The %seen hash is growing to the point that your memory is saturated.
My initial impression is that this is probably a good task for a database -- database engines know how to manage, index, and search large data sets. But I also had another thought. A file-based approach (discussed below) is going to have many performance drawbacks, but one drawback it will not have is running out of RAM.
What if instead of storing the $key followed by a list of $value's in each hash element, you instead wrote the $key into its own file named by $key1, and then append $value to that file? Here's an example:
$/ = "";
while(<>) {
chomp;
my ($k, $v) = split /\t/;
my $k1 = (split /\n/, $k, 3)[1];
my $out = -e $k1 ? "$value\n" : "$key:$value\n";
open my $ofh, '>>', $k1 or die $!;
print $ofh $out;
close $ofh or die $!;
}
foreach my $file (sort glob('./')) {
open my $ifh, '<', $file or die $!;
# ... and so on...
}
This approach uses the data storage device as a seen hash, and each file as an element. The file stores exactly what you were pushing into your %seen elements. Now you won't get bogged down by RAM. Of course on the other hand you will become IO bound, and our opening and closing of files inside of a loop is sadly inefficient. But at least you won't be spending all your time in swap (in other words, you were IO bound anyway, at least this way you're controlling what gets committed to storage and when to read it).
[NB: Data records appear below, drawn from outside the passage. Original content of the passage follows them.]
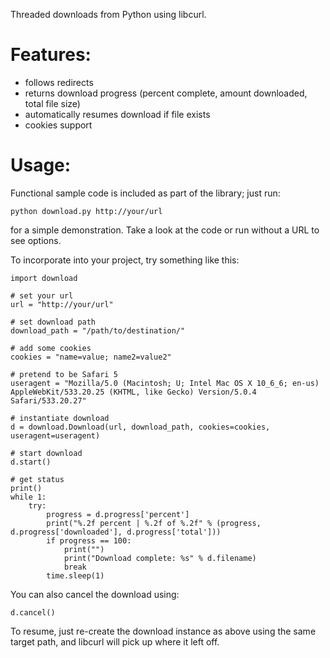 Threaded downloads from Python using libcurl.

Features:
=========

* follows redirects
* returns download progress (percent complete, amount downloaded, total file size)
* automatically resumes download if file exists
* cookies support

Usage:
======

Functional sample code is included as part of the library; just run:

    python download.py http://your/url

for a simple demonstration. Take a look at the code or run without a URL to see options.

To incorporate into your project, try something like this:

    import download
    
    # set your url
    url = "http://your/url"
    
    # set download path
    download_path = "/path/to/destination/"
    
    # add some cookies
    cookies = "name=value; name2=value2"
    
    # pretend to be Safari 5
    useragent = "Mozilla/5.0 (Macintosh; U; Intel Mac OS X 10_6_6; en-us) AppleWebKit/533.20.25 (KHTML, like Gecko) Version/5.0.4 Safari/533.20.27"
    
    # instantiate download
    d = download.Download(url, download_path, cookies=cookies, useragent=useragent)
    
    # start download
    d.start()
    
    # get status
    print()
    while 1:
        try:
            progress = d.progress['percent']
            print("%.2f percent | %.2f of %.2f" % (progress, d.progress['downloaded'], d.progress['total']))
            if progress == 100:
                print("")
                print("Download complete: %s" % d.filename)
                break
            time.sleep(1)
            
You can also cancel the download using:

    d.cancel()
    
To resume, just re-create the download instance as above using the same target path, and libcurl will pick up where it left off.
If this is too complex to work out (it does seem like a lot of effort, after all), you might just decide it's better to commit your data to an SQL-based database where you can set up indices, and perform queries, allowing the database implementation worry about how to manage your memory and storage resources. If it's just being run once, committing everything to a database is probably not efficient either. But if you anticipate running queries on the data set (even an ever-expanding data set) more than once, the database approach is likely optimal.
|